The `seq` on ys' does nothing. seq evaluates its first argument to weak head 
normal form (that is, the outermost constructor is determined, for non-
function types) if its result is demanded, but ys' is already in WHNF.

Looking at your use below, your problem is that h and x' are also only 
evaluated to WHNF, which for the case of lists means that it is determined 
whether they are empty or not. Elements of the list are only evaluated if that 
is necessary to determine whether it is empty.
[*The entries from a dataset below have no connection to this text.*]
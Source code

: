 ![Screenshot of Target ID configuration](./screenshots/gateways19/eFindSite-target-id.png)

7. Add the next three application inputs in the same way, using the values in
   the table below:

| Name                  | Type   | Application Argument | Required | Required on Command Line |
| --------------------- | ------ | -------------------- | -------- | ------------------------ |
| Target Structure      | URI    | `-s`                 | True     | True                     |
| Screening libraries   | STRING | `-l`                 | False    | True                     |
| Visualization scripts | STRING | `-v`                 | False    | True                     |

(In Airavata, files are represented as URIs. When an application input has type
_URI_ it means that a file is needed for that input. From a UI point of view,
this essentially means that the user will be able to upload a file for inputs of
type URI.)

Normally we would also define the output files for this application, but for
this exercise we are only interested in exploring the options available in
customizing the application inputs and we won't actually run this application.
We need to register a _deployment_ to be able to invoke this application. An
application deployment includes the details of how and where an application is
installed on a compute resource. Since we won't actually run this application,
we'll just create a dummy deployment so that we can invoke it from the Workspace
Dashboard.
>     If I call this function as below I still
> got stack-overflow error: head (scanl' (zipWith (+)) ([0,0]) (take 100000
> (repeat [0,1])))

I think the above is only for demonstrative purposes, but

head $ scanl' f q ls

is (with slightly different `seq` behaviour) just

foldl' f q ls

Anyway, your problem is that the `seq`s do not force any of the additions. If 
we look at the first few evaluation steps, we find

scanl'' ([0,1]:xs) [[0,0]]
~> let h = head [[0,0]]
       x' = zipWith (+) [0,1] h
       ys' = x':[[0,0]]
   in h `seq` x' `seq` ys' `seq` scanl'' xs ys'

the initial list is completely evaluated from the start, so the (h `seq`) 
doesn't do anything here. The (x' `seq`) forces

zipWith (+) [0,1] [0,0]

into weak head normal form, giving

(0 + 0) : zipWith (+) [1] [0]

Thus, the next round of scanl'' goes

scanl'' ([0,1]:xs) (((0+0) : zipWith (+) [1] [0]) : [0,0] : [])

Once again, the head of the ys argument is already in WHNF (it was forced in 
the previous round), and the only seq that has any effect is the (x' `seq`), 
which forces

zipWith (+) [0,1] ((0+0) : zipWith (+) [1] [0])

into

(0 + (0+0)) : zipWith (+) [1] (zipWith (+) [1] [0])

When that is continued, lists containing ever larger thunks of the form

(0 + (...  + (0 + 0)...))

respectively

zipWith (+) [1] (zipWith (+) [1] (...(zipWith (+) [1] [0])...))

are built.

To avoid that, you could use deepseq from the Control.DeepSeq module in the 
deepseq package instead of seq (and you only need to deepseq x').

But that's a bit of a sledge hammer, depending on your application, something 
less drastic and more efficient could be possible.

> 
> What do I wrong. I am not an experienced Haskell programmer, but find the
> behavior quite unexplainable. Thank for your answer.